Mit solchen und weiteren Fragen der Kommunikationsforschung beschäftigt sich Prof. Dr. Hansjörg Mixdorff, Fachbereich VI. Der Professor hat sich den sogenannten Attitudes verschrieben. Der Begriff steht für die Art und Weise, wie Menschen ihre innere Einstellung oder Haltung zum Ausdruck bringen – in Form von akustischer Sprache und Gesichtsmimik.

„Es kommt auf den Unterton an“, sagt Mixdorff. Als Attitude zählt beispielsweise Verachtung, Aufrichtigkeit, Arroganz, Höflichkeit, Bewunderung und Neutralität. „Emotionen stellen stets eine Komponente von Attitudes dar, aber sie nicht mit ihnen gleichzusetzen.“

Um herauszufinden, wie Menschen aus unterschiedlichen Kulturen und Sprachfamilien Attitudes wahrnehmen und interpretieren, ist ein „Korpus“, eine Datensammlung, notwendig. Er entsteht aus Videoaufnahmen, in denen Menschen in standardisierten Situationen Attitudes darstellen. Die Wissenschaftler*innen extrahieren daraus prägnante Clips.
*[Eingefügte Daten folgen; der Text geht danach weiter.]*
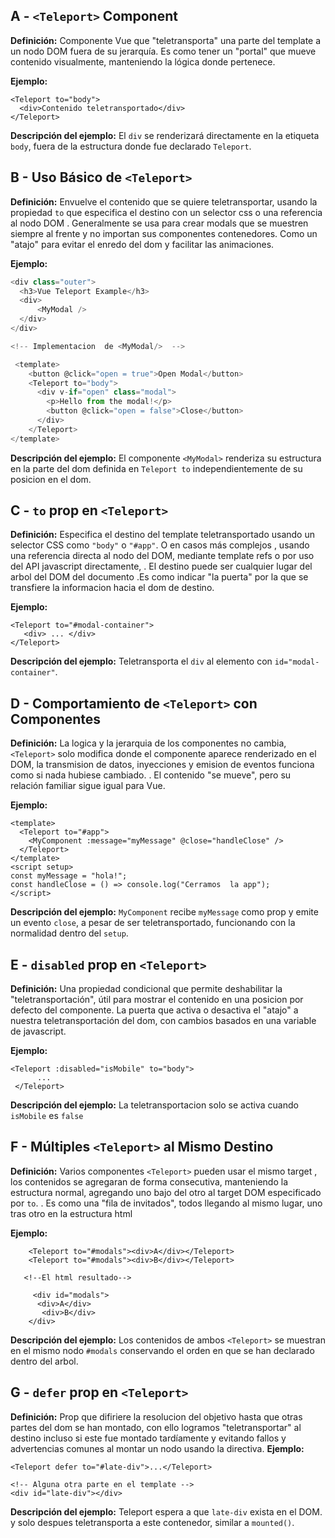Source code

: ## A - `<Teleport>` Component

**Definición:** Componente Vue que "teletransporta" una parte del template a un nodo DOM fuera de su jerarquía. Es como tener un "portal" que mueve contenido visualmente, manteniendo la lógica donde pertenece.

**Ejemplo:**

```vue
<Teleport to="body">
  <div>Contenido teletransportado</div>
</Teleport>
```

**Descripción del ejemplo:** El `div` se renderizará directamente en la etiqueta `body`, fuera de la estructura donde fue declarado `Teleport`.

## B - Uso Básico de `<Teleport>`

**Definición:** Envuelve el contenido que se quiere teletransportar, usando la propiedad `to` que especifica el destino con un selector css o una referencia al nodo DOM . Generalmente se usa para crear modals que se muestren siempre al frente y no importan sus componentes contenedores. Como un "atajo" para evitar el enredo del dom y facilitar las animaciones.

**Ejemplo:**

```js
<div class="outer">
  <h3>Vue Teleport Example</h3>
  <div>
      <MyModal />
  </div>
</div>

<!-- Implementacion  de <MyModal/>  -->

 <template>
    <button @click="open = true">Open Modal</button>
    <Teleport to="body">
      <div v-if="open" class="modal">
        <p>Hello from the modal!</p>
        <button @click="open = false">Close</button>
      </div>
    </Teleport>
</template>
```

**Descripción del ejemplo:** El componente `<MyModal>` renderiza su estructura en la parte del dom definida en `Teleport to` independientemente de su posicion en el dom.

## C - `to` prop en `<Teleport>`

**Definición:** Especifica el destino del template teletransportado usando un selector CSS como `"body"` o `"#app"`. O en casos más complejos , usando una referencia directa al nodo del DOM, mediante template refs o por uso del API javascript directamente, . El destino puede ser cualquier lugar del arbol del DOM del documento .Es como indicar "la puerta" por la que se transfiere la informacion hacia el dom de destino.

**Ejemplo:**

```vue
<Teleport to="#modal-container">
   <div> ... </div>
</Teleport>
```

**Descripción del ejemplo:** Teletransporta el `div` al elemento con `id="modal-container"`.

## D - Comportamiento de `<Teleport>` con Componentes

**Definición:** La logica y la jerarquia de los componentes no cambia, `<Teleport>` solo modifica donde el componente aparece renderizado en el DOM, la transmision de datos, inyecciones y emision de eventos funciona como si nada hubiese cambiado. . El contenido "se mueve", pero su relación familiar sigue igual para Vue.

**Ejemplo:**

```vue
<template>
  <Teleport to="#app">
    <MyComponent :message="myMessage" @close="handleClose" />
  </Teleport>
</template>
<script setup>
const myMessage = "hola!";
const handleClose = () => console.log("Cerramos  la app");
</script>
```

**Descripción del ejemplo:** `MyComponent` recibe `myMessage` como prop y emite un evento `close`, a pesar de ser teletransportado, funcionando con la normalidad dentro del `setup`.

## E - `disabled` prop en `<Teleport>`

**Definición:** Una propiedad condicional que permite deshabilitar la "teletransportación", útil para mostrar el contenido en una posicion por defecto del componente. La puerta que activa o desactiva el "atajo" a nuestra teletransportación del dom, con cambios basados en una variable de javascript.

**Ejemplo:**

```vue
<Teleport :disabled="isMobile" to="body">
      ...
 </Teleport>
```

**Descripción del ejemplo:** La teletransportacion solo se activa cuando `isMobile` es `false`

## F - Múltiples `<Teleport>` al Mismo Destino

**Definición:** Varios componentes `<Teleport>` pueden usar el mismo target , los contenidos se agregaran de forma consecutiva, manteniendo la estructura normal, agregando uno bajo del otro al target DOM especificado por `to`. . Es como una "fila de invitados", todos llegando al mismo lugar, uno tras otro en la estructura html

**Ejemplo:**

```vue
    <Teleport to="#modals"><div>A</div></Teleport>
    <Teleport to="#modals"><div>B</div></Teleport>

   <!--El html resultado-->

     <div id="modals">
      <div>A</div>
       <div>B</div>
    </div>

```

**Descripción del ejemplo:** Los contenidos de ambos `<Teleport>` se muestran en el mismo nodo `#modals` conservando el orden en que se han declarado dentro del arbol.

## G - `defer` prop en `<Teleport>`

**Definición:** Prop que difiriere la resolucion del objetivo hasta que otras partes del dom se han montado, con ello logramos "teletransportar" al destino incluso si este fue montado tardíamente y evitando fallos y advertencias comunes al montar un nodo usando la directiva.
**Ejemplo:**

```vue
<Teleport defer to="#late-div">...</Teleport>

<!-- Alguna otra parte en el template -->
<div id="late-div"></div>
```

**Descripción del ejemplo:** Teleport espera a que `late-div` exista en el DOM. y solo despues teletransporta a este contenedor, similar a `mounted()`.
In Perzeptionsexperimenten werden zunächst Teilnehmer*innen aus derselben Kultur gezeigt, um die Richtigkeit der Präsentationen bewerten zu lassen. Die dabei als gut bewerteten Äußerungen werden für weitere Versuche verwendet, in denen die Teilnehmer*innen sie identifizieren oder frei bewerten sollen. Die Resultate unterscheiden sich auch je nachdem, ob man das Video mit oder ohne Ton sowie nur den Ton präsentiert.

16 Situationen

Der Professor für digitale AV-Technik und Sprachverarbeitung engagiert sich seit zwölf Jahren in der Attitude-Forschung. Zuletzt bot sich ihm im 2024 während einer DAAD-Kurzzeitdozentur in Thailand die Chance, mit einheimischen Studierenden einen „Korpus“ zu erstellen. Er besteht aus 16 Situationen, in denen sich zwei Teilnehmer*innen in ihrer Muttersprache unterhalten.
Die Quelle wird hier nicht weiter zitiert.